I realize the writers were faced with few good options when it came to carrying on the series for a sixth season and beyond, but I have to say the course that they chose to carry on with was by far the worst possible one. Bobby fled the country, escaping justice. Before he did, he sold off his company to his rival from the past season Mike Prince (Corey Stoll), the man he had spent all of Season 5 trying to destroy and who had spent much of that same season working with Chuck to bring Bobby down. No one connected with Axe Capital leadership was arrested. Prince took over ownership of Axe Capital, and retained with a couple of exceptions, the entire staff including Chuck’s ex-wife Wendy (Siff). Wags, Axe’s second in command (Costabile) and Taylor, who had spend four seasons alternately trying to learn from and then destroy Axe (Dillon) Some stayed because of loyalty to the company; some because they had no financial alternative, but they stayed.

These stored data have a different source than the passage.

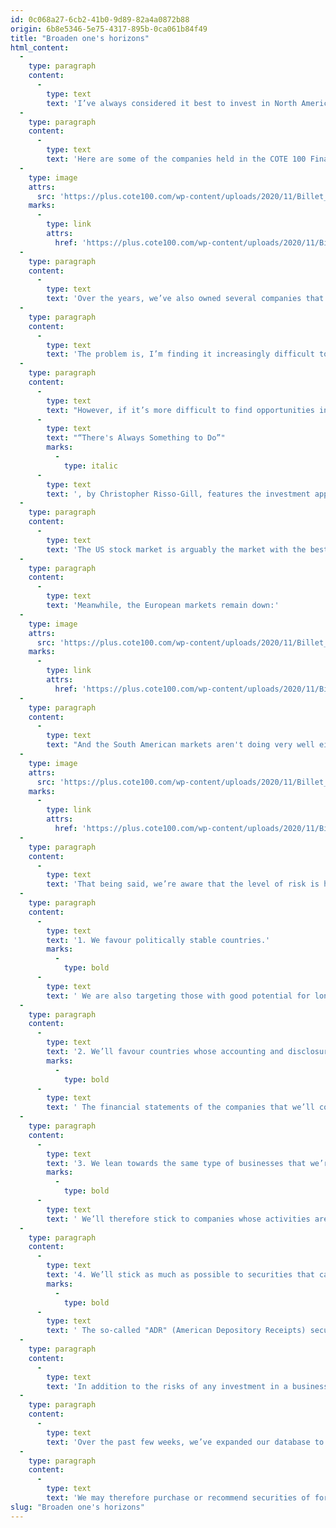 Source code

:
 ```yaml
---
id: 0c068a27-6cb2-41b0-9d89-82a4a0872b88
origin: 6b8e5346-5e75-4317-895b-0ca061b84f49
title: "Broaden one's horizons"
html_content:
  -
    type: paragraph
    content:
      -
        type: text
        text: 'I’ve always considered it best to invest in North America in order to reduce risk. I still believe it. In my opinion, many international markets offer attractive growth potential, but the risks are generally greater there. This is why we’ve always preferred to invest in North American companies that had a significant international presence rather than investing directly in international companies.'
  -
    type: paragraph
    content:
      -
        type: text
        text: 'Here are some of the companies held in the COTE 100 Financial Bulletin portfolio that correspond to this strategy:'
  -
    type: image
    attrs:
      src: 'https://plus.cote100.com/wp-content/uploads/2020/11/Billet_1_en.png'
    marks:
      -
        type: link
        attrs:
          href: 'https://plus.cote100.com/wp-content/uploads/2020/11/Billet_1_en.png'
  -
    type: paragraph
    content:
      -
        type: text
        text: 'Over the years, we’ve also owned several companies that had a strong presence in international markets. I am thinking in particular of companies such as Thomson Reuters and Colgate-Palmolive.'
  -
    type: paragraph
    content:
      -
        type: text
        text: 'The problem is, I’m finding it increasingly difficult to locate opportunities in North America, especially the United States. At the time of this writing, the S&P 500 Index is trading at around 20.0 times the expected earnings of 2021, significantly higher than the historical average ratio of nearly 15.0. As for the Canadian market, it seems to us that it offers a very limited number of quality companies, even less if we also take into account their valuation. I would add that the Canadian stock market represents less than 3% of the world market, which shows how small its market is. By way of comparison, the US market represents over 54% of global market capitalization, Japan just under 8% and the UK almost 5% (source: statista.com).'
  -
    type: paragraph
    content:
      -
        type: text
        text: "However, if it’s more difficult to find opportunities in the North American markets, perhaps it’s a good time to look outside North America? In fact, that's kind of what the title of a book I just read suggests. "
      -
        type: text
        text: "“There's Always Something to Do”"
        marks:
          -
            type: italic
      -
        type: text
        text: ', by Christopher Risso-Gill, features the investment approach of Peter Cundill, a renowned Canadian “value” investor who has long been in charge of the Cundill Value Fund. Mr. Cundill believed that a Canadian investor looking for bargains should favour the North American market, without ignoring international market opportunities. Throughout his long and successful career as a portfolio manager, Mr. Cundill has invested in companies in many countries outside of North America with great success. He had developed the habit of visiting the country with the worst-performing stock market in the previous year to find investment opportunities.'
  -
    type: paragraph
    content:
      -
        type: text
        text: 'The US stock market is arguably the market with the best stock market performance on the planet in 2020. This is particularly true for technology stocks as the Nasdaq index is up some 25.6% in 2020 (as of November 5).'
  -
    type: paragraph
    content:
      -
        type: text
        text: 'Meanwhile, the European markets remain down:'
  -
    type: image
    attrs:
      src: 'https://plus.cote100.com/wp-content/uploads/2020/11/Billet_2_en.png'
    marks:
      -
        type: link
        attrs:
          href: 'https://plus.cote100.com/wp-content/uploads/2020/11/Billet_2_en.png'
  -
    type: paragraph
    content:
      -
        type: text
        text: "And the South American markets aren't doing very well either:"
  -
    type: image
    attrs:
      src: 'https://plus.cote100.com/wp-content/uploads/2020/11/Billet_3_en.png'
    marks:
      -
        type: link
        attrs:
          href: 'https://plus.cote100.com/wp-content/uploads/2020/11/Billet_3_en.png'
  -
    type: paragraph
    content:
      -
        type: text
        text: 'That being said, we’re aware that the level of risk is higher internationally. That’s why we want to stay well within our competence area. In addition, we’ve established the following selection criteria:'
  -
    type: paragraph
    content:
      -
        type: text
        text: '1. We favour politically stable countries.'
        marks:
          -
            type: bold
      -
        type: text
        text: ' We are also targeting those with good potential for long-term economic growth, including countries with favourable population growth, which reduces the attractiveness of most European countries and Japan.'
  -
    type: paragraph
    content:
      -
        type: text
        text: '2. We’ll favour countries whose accounting and disclosure standards are comparable to those of North America.'
        marks:
          -
            type: bold
      -
        type: text
        text: ' The financial statements of the companies that we’ll consider will be simple, understandable (in English or in French) and transparent.'
  -
    type: paragraph
    content:
      -
        type: text
        text: '3. We lean towards the same type of businesses that we’re looking for in Canada or the United States but at a discount.'
        marks:
          -
            type: bold
      -
        type: text
        text: ' We’ll therefore stick to companies whose activities are relatively easy to understand.'
  -
    type: paragraph
    content:
      -
        type: text
        text: '4. We’ll stick as much as possible to securities that can be bought in US dollars on a US stock exchange.'
        marks:
          -
            type: bold
      -
        type: text
        text: ' The so-called "ADR" (American Depository Receipts) securities are attractive because they’re securities of foreign companies that are traded on a US stock exchange.'
  -
    type: paragraph
    content:
      -
        type: text
        text: 'In addition to the risks of any investment in a business, investing internationally adds the risk associated with currencies and remoteness. For it to be worth investing in a foreign security, I believe it’ll have to offer significantly higher return potential than a comparable Canadian or US security (i.e. be significantly cheaper).'
  -
    type: paragraph
    content:
      -
        type: text
        text: 'Over the past few weeks, we’ve expanded our database to allow us to evaluate international securities with the COTE 100 System, in particular, ADR securities. We’ve also added foreign companies that trade on US stock exchanges.'
  -
    type: paragraph
    content:
      -
        type: text
        text: 'We may therefore purchase or recommend securities of foreign companies from time to time in the months to come. We’ll be very careful in selecting these securities and will advise you of the increased risks associated with such investments. If the opportunities don’t come to us, we’ll seek them out elsewhere.'
slug: "Broaden one's horizons"
---
```


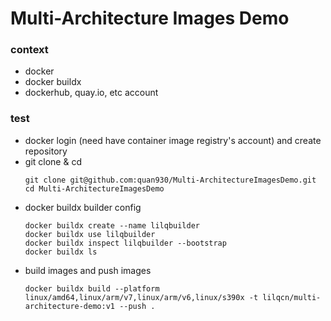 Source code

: # Multi-Architecture Images Demo

### context
+ docker
+ docker buildx
+ dockerhub, quay.io, etc account

### test
+ docker login (need have container image registry's account) and create repository
+ git clone & cd
    ```shell
    git clone git@github.com:quan930/Multi-ArchitectureImagesDemo.git
    cd Multi-ArchitectureImagesDemo
    ```
+ docker buildx builder config
    ```shell
    docker buildx create --name lilqbuilder
    docker buildx use lilqbuilder
    docker buildx inspect lilqbuilder --bootstrap
    docker buildx ls
    ```
+ build images and push images
    ```shell
    docker buildx build --platform linux/amd64,linux/arm/v7,linux/arm/v6,linux/s390x -t lilqcn/multi-architecture-demo:v1 --push .
    ```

And Chuck, who had spent five seasons trying to bring down Axe at the cost of his personal fortune and his marriage, spent all of two minutes grieving and then instantly went on to make Prince his next target.
As I said, there weren’t a lot of good options for the writers going forward. The only plausible one I could have seen would have been an even more nuclear one then the loss of just Lewis. Prince would have cast off most of the old firm, filled in with loyalists and made some decisions, arbitrary or not, on who to keep. Some actors would have been reduced to recurring roles, some would have been written out entirely, and those who stayed would have decided just how loyal to be to their new boss. Perhaps someone from within the company – Taylor or even Wendy – could have come to Chuck and offered to be a mole to bring Prince down. It would have been complicated and convoluted, but there are models for this in recent TV history: The Good Wife repeatedly changed the game for Alicia Florrick in the final three seasons and on Homeland, the showrunners chose rather than to keep Damien Lewis’ character alive as unnecessary baggage (which Brody and his family had been for the third season) so that Carrie and the rest of the cast could move on to new adventures. In both cases, the move worked like gangbusters for each series, and the writers for Billions have proven that they are at least that clever in the first four seasons.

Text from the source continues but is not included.